**What this task involves:** In the listing below, the answer starts at the line that has "the same task." and stops after the line that has "find your code."; please repeat that part exactly and nothing more.

**Supplied data:**
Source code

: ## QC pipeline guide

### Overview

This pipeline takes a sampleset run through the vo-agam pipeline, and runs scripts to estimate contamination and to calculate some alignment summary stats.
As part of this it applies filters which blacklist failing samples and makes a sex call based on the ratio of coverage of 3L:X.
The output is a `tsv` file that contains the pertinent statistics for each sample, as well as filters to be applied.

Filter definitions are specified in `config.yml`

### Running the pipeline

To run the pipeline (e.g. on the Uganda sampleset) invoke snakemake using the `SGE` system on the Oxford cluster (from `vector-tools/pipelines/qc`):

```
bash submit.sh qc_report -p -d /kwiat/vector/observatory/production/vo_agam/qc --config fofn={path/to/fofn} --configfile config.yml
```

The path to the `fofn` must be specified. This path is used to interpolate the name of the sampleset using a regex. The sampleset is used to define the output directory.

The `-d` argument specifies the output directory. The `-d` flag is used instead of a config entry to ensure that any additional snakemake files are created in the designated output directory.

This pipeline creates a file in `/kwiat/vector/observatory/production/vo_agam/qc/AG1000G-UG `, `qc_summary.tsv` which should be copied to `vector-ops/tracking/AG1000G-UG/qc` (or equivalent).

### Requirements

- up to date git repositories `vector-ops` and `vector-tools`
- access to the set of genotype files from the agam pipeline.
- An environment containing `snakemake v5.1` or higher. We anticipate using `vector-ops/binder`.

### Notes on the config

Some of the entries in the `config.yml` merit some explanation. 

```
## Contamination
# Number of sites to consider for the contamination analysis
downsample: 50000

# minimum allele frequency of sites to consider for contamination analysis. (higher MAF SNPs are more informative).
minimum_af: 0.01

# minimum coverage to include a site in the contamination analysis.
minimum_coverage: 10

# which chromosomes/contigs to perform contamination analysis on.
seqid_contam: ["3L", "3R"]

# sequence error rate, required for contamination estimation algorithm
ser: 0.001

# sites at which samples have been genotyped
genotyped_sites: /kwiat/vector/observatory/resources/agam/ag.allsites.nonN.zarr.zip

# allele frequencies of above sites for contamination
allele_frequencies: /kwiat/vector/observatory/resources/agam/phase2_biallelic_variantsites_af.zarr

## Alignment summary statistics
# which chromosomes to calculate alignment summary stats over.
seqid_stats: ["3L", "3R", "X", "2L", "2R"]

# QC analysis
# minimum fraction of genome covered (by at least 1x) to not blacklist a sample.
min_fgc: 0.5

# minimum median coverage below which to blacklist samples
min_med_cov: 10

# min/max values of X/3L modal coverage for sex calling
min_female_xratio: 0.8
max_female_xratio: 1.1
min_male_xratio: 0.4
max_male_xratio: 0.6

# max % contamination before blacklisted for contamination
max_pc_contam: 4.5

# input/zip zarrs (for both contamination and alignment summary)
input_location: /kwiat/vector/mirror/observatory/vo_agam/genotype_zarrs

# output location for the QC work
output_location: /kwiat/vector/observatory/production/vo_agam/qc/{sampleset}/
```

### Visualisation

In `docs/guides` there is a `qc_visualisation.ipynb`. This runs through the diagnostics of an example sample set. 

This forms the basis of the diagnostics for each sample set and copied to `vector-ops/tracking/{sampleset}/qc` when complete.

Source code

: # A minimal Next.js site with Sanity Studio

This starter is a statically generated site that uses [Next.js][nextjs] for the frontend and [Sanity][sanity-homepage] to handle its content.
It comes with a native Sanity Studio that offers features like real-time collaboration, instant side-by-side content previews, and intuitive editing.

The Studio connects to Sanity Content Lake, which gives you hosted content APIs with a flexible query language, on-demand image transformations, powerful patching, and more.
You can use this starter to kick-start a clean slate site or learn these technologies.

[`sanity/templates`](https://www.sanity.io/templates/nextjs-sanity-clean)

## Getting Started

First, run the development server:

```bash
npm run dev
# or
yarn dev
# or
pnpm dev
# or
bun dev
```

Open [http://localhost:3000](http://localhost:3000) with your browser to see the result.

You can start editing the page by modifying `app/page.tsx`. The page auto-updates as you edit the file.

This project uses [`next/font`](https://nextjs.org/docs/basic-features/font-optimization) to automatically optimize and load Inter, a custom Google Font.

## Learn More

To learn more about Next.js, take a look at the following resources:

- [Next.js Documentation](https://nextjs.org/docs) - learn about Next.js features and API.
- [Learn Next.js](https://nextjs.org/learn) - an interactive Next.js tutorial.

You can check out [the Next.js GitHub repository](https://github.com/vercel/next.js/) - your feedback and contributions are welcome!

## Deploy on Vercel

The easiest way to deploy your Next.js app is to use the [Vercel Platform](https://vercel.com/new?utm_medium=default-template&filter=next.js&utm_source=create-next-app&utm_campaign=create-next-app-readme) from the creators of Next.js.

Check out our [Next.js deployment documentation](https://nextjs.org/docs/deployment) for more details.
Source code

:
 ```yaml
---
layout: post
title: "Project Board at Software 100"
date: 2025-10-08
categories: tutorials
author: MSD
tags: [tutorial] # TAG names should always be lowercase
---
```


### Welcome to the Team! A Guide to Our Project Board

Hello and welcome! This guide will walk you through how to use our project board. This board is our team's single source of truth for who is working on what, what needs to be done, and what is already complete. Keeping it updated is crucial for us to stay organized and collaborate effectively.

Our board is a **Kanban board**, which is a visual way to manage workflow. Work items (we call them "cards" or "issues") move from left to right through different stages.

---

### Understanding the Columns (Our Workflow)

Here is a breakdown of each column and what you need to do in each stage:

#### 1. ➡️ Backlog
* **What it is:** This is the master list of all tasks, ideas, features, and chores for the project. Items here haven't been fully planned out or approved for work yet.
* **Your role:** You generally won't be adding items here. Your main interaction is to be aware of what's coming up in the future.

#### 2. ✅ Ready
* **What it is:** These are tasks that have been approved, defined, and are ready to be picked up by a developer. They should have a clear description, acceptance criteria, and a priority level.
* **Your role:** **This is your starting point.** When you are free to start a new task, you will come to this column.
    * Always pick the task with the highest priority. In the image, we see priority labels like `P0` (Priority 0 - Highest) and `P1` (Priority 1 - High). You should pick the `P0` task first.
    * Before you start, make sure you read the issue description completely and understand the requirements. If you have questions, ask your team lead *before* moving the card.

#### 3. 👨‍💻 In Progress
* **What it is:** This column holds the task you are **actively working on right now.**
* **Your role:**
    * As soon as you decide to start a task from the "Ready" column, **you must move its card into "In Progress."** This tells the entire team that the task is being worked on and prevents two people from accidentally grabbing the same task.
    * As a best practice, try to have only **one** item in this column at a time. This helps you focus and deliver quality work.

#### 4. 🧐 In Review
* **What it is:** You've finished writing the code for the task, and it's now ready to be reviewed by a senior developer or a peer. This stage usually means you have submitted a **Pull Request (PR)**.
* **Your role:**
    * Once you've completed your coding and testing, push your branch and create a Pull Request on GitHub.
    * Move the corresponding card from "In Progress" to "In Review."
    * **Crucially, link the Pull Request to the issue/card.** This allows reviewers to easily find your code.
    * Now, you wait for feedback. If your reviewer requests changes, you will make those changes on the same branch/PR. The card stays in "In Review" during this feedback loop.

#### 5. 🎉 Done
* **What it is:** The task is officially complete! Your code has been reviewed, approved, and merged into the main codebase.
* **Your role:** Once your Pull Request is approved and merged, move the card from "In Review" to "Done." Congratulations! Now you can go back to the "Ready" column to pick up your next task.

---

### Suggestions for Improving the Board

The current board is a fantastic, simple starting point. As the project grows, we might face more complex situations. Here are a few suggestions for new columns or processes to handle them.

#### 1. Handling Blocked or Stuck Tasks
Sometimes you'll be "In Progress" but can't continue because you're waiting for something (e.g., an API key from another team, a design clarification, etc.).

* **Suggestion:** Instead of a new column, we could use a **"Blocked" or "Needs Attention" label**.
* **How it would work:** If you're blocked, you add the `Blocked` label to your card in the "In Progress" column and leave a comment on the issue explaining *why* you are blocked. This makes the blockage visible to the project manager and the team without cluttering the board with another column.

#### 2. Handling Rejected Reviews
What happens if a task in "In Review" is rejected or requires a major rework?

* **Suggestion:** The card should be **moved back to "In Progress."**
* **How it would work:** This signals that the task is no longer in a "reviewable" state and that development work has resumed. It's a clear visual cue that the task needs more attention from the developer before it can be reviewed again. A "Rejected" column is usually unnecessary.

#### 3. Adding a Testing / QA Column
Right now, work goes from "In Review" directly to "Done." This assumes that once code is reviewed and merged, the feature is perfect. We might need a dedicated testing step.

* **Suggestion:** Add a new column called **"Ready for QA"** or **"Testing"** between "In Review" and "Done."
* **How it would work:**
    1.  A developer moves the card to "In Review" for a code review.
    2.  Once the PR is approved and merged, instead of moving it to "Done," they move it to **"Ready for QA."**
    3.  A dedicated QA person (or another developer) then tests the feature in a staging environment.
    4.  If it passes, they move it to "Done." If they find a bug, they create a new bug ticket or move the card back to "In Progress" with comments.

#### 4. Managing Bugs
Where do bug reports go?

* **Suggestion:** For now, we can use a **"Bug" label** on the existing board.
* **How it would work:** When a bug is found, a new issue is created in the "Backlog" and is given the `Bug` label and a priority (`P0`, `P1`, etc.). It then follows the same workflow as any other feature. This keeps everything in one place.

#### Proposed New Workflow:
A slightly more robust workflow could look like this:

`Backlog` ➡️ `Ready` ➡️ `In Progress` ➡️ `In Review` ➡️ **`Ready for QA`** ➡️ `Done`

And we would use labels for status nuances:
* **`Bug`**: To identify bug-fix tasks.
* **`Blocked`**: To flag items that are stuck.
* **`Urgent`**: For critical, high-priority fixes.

**Written response:**
    * As soon as you decide to start a task from the "Ready" column, **you must move its card into "In Progress."** This tells the entire team that the task is being worked on and prevents two people from accidentally grabbing the same task.
    * As a best practice, try to have only **one** item in this column at a time. This helps you focus and deliver quality work.

#### 4. 🧐 In Review
* **What it is:** You've finished writing the code for the task, and it's now ready to be reviewed by a senior developer or a peer. This stage usually means you have submitted a **Pull Request (PR)**.
* **Your role:**
    * Once you've completed your coding and testing, push your branch and create a Pull Request on GitHub.
    * Move the corresponding card from "In Progress" to "In Review."
    * **Crucially, link the Pull Request to the issue/card.** This allows reviewers to easily find your code.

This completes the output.